- Task requirements
Within the records below is a range that opens at the line with "(1) Die Abschlußprüfung" and closes at the line with "(2) Zum Nachweis". Return that range word for word, both ends included, and only that range.

- Input
---------------

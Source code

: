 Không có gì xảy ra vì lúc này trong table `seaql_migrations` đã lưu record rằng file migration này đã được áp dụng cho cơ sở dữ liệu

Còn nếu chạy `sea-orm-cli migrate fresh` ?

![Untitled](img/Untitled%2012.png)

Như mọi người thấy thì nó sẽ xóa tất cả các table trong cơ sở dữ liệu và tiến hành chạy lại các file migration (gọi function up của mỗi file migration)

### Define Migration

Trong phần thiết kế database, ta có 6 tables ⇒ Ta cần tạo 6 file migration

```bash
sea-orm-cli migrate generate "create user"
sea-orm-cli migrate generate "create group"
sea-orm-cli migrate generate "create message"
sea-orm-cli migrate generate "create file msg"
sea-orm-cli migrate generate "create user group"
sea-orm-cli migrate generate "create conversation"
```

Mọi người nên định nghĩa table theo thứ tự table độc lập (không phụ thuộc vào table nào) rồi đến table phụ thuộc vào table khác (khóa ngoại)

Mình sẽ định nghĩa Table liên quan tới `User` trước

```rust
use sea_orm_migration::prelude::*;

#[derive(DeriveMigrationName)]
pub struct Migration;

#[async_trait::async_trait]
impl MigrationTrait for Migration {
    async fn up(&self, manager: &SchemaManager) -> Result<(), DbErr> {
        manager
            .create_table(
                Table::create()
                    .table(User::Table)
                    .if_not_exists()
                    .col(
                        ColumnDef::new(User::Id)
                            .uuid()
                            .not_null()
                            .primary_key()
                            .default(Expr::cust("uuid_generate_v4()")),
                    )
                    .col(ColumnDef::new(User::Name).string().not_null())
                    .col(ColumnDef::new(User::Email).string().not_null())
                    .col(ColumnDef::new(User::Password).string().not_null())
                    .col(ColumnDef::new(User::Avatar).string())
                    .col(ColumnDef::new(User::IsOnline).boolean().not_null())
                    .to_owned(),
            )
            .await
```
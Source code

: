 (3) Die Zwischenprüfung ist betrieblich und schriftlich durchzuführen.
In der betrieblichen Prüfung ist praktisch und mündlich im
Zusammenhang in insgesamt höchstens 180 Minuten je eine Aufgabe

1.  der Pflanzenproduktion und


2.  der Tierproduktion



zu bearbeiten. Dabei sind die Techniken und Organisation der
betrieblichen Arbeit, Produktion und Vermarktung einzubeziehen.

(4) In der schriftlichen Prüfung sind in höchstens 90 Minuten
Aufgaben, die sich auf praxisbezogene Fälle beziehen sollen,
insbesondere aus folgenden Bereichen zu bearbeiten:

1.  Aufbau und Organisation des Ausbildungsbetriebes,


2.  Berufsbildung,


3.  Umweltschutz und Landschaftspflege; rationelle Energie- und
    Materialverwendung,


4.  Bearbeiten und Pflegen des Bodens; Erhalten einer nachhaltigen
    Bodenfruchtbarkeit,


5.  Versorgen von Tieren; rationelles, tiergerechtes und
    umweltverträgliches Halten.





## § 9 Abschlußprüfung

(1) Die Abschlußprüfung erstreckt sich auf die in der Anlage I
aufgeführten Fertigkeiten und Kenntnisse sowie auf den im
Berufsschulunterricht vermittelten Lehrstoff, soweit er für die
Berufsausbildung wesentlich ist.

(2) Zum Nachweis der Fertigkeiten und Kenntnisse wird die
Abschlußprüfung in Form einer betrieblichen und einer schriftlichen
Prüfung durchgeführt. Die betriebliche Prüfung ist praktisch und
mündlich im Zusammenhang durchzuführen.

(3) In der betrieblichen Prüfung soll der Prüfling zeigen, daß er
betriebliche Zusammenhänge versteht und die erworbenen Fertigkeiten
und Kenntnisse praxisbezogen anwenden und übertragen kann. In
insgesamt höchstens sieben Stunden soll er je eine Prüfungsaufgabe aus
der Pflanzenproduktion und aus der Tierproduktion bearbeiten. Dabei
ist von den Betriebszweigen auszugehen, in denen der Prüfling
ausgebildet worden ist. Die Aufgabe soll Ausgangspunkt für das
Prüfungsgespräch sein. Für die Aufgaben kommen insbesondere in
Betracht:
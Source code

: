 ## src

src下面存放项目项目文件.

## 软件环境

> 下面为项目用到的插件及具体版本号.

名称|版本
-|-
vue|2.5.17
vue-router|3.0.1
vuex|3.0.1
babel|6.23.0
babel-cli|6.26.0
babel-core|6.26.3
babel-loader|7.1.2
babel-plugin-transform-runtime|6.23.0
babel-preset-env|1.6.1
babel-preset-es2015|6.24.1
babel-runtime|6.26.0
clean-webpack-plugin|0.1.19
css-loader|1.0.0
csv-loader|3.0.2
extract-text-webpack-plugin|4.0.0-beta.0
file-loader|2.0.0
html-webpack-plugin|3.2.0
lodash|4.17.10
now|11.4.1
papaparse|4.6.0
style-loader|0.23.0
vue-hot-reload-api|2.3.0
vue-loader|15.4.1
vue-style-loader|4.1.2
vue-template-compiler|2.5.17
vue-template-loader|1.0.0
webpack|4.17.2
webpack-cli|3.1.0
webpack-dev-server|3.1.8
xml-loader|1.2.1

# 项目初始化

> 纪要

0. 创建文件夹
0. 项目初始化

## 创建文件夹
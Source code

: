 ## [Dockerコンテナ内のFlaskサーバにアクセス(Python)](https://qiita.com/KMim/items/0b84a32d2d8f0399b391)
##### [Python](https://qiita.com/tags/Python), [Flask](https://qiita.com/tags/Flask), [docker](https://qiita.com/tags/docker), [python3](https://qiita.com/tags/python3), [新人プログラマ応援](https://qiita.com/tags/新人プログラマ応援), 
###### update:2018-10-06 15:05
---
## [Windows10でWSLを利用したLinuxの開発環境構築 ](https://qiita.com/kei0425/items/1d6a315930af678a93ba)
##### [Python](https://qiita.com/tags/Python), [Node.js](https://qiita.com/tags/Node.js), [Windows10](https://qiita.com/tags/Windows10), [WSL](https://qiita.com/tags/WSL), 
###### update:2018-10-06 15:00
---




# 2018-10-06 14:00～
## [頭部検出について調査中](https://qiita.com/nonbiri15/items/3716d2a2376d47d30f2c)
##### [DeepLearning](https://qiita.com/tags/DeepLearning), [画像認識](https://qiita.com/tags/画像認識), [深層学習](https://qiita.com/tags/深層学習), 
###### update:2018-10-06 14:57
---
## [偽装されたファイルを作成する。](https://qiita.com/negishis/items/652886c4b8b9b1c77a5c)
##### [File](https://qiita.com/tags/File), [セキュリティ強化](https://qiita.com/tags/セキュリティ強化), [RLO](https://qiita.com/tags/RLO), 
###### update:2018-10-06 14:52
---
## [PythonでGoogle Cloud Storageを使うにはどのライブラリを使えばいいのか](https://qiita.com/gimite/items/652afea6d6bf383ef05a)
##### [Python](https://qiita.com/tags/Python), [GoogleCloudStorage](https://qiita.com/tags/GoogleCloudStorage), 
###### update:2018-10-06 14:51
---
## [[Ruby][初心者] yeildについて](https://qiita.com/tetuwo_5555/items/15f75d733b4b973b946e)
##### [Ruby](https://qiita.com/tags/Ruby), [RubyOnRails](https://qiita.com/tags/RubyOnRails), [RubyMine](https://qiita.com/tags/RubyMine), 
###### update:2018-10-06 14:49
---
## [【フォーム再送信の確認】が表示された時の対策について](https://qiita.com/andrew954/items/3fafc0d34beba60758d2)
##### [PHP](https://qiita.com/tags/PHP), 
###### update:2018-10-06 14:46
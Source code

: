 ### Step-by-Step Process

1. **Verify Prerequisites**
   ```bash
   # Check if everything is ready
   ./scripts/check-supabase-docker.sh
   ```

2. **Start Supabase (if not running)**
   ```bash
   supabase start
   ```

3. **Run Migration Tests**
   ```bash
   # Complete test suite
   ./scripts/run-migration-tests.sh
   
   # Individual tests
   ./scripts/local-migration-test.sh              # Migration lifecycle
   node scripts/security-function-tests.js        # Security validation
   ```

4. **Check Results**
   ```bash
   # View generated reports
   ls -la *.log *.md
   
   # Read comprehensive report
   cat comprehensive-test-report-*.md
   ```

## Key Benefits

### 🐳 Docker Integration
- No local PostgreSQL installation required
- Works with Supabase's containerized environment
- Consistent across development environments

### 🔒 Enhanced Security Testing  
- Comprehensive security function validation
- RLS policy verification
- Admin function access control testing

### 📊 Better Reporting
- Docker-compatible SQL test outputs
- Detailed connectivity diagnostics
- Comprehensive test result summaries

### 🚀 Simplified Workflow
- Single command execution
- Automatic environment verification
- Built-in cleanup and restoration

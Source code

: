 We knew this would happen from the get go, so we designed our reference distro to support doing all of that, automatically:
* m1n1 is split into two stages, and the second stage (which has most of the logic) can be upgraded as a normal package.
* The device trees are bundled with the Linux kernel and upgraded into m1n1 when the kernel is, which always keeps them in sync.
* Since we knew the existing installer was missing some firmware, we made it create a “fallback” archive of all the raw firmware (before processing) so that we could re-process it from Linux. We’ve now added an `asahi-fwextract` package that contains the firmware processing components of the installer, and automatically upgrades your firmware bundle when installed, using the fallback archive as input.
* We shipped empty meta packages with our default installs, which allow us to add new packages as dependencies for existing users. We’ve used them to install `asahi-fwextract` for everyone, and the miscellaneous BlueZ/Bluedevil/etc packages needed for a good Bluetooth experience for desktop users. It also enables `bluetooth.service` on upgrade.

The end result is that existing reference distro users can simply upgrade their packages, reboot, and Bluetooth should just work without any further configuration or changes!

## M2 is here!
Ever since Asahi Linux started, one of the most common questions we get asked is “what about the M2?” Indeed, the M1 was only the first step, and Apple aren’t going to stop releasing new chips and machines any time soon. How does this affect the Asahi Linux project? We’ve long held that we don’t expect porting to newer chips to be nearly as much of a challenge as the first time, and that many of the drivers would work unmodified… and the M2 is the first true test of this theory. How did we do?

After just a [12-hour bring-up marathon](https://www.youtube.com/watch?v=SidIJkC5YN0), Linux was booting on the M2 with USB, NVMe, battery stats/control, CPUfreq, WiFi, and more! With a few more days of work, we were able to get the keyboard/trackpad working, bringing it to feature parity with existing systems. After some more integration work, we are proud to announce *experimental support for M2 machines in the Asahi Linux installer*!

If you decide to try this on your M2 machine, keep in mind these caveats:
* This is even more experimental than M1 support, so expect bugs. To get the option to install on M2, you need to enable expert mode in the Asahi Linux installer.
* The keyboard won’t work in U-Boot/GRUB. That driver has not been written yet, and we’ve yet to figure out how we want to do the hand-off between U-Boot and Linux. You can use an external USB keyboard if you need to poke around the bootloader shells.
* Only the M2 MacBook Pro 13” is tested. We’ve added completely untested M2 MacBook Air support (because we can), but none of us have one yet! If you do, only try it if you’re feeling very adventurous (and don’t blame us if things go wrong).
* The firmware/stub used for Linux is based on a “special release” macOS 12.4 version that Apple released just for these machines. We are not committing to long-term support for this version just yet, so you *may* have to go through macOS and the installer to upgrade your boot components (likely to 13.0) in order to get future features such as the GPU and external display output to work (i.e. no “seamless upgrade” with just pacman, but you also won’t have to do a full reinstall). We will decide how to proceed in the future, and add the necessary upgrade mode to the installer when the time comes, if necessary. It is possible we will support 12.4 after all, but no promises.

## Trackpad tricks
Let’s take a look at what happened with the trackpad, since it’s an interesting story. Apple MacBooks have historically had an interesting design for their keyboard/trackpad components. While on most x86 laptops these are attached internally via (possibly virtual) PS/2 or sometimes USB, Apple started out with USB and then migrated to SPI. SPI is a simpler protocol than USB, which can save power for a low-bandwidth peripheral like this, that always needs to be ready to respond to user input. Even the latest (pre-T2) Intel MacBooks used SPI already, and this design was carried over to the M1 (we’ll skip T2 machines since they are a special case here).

---------------

- Answer to this problem
(1) Die Abschlußprüfung erstreckt sich auf die in der Anlage I
aufgeführten Fertigkeiten und Kenntnisse sowie auf den im
Berufsschulunterricht vermittelten Lehrstoff, soweit er für die
Berufsausbildung wesentlich ist.

(2) Zum Nachweis der Fertigkeiten und Kenntnisse wird die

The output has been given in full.